• Your instructions:
Take every line from the data that has the word "ensures" in it.

· · · ·

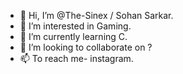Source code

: - 👋 Hi, I’m @The-Sinex / Sohan Sarkar.
- 👀 I’m interested in Gaming.
- 🌱 I’m currently learning C.
- 💞️ I’m looking to collaborate on ?
- 📫 To reach me- instagram.

<!---
The-Sinex/The-Sinex is a ✨ special ✨ repository because its `README.md` (this file) appears on your GitHub profile.
You can click the Preview link to take a look at your changes.
--->

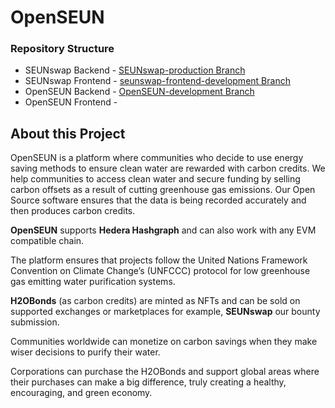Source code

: # OpenSEUN

### Repository Structure
* SEUNswap Backend - [SEUNswap-production Branch](https://github.com/blockheads-dev/openseun/tree/SEUNswap-production)
* SEUNswap Frontend - [seunswap-frontend-development Branch](https://github.com/blockheads-dev/openseun/tree/seunswap-frontend-development)
* OpenSEUN Backend - [OpenSEUN-development Branch](https://github.com/blockheads-dev/openseun/tree/OpenSEUN-development)
* OpenSEUN Frontend - []()

## About this Project
OpenSEUN is a platform where communities who decide to use energy saving methods to ensure clean water are rewarded with carbon credits. We help communities to access clean water and secure funding by selling carbon offsets as a result of cutting greenhouse gas emissions. Our Open Source software ensures that the data is being recorded accurately and then produces carbon credits.

**OpenSEUN** supports **Hedera Hashgraph** and can also work with any EVM compatible chain.

The platform ensures that projects follow the United Nations Framework Convention on Climate Change’s (UNFCCC) protocol for low greenhouse gas emitting water purification systems.

**H2OBonds** (as carbon credits) are minted as NFTs and can be sold on supported exchanges or marketplaces for example, **SEUNswap** our bounty submission.

Communities worldwide can monetize on carbon savings when they make wiser decisions to purify their water.

Corporations can purchase the H2OBonds and support global areas where their purchases can make a big difference, truly creating a healthy, encouraging, and green economy.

· · · ·

• Reply:
OpenSEUN is a platform where communities who decide to use energy saving methods to ensure clean water are rewarded with carbon credits. We help communities to access clean water and secure funding by selling carbon offsets as a result of cutting greenhouse gas emissions. Our Open Source software ensures that the data is being recorded accurately and then produces carbon credits.
The platform ensures that projects follow the United Nations Framework Convention on Climate Change’s (UNFCCC) protocol for low greenhouse gas emitting water purification systems.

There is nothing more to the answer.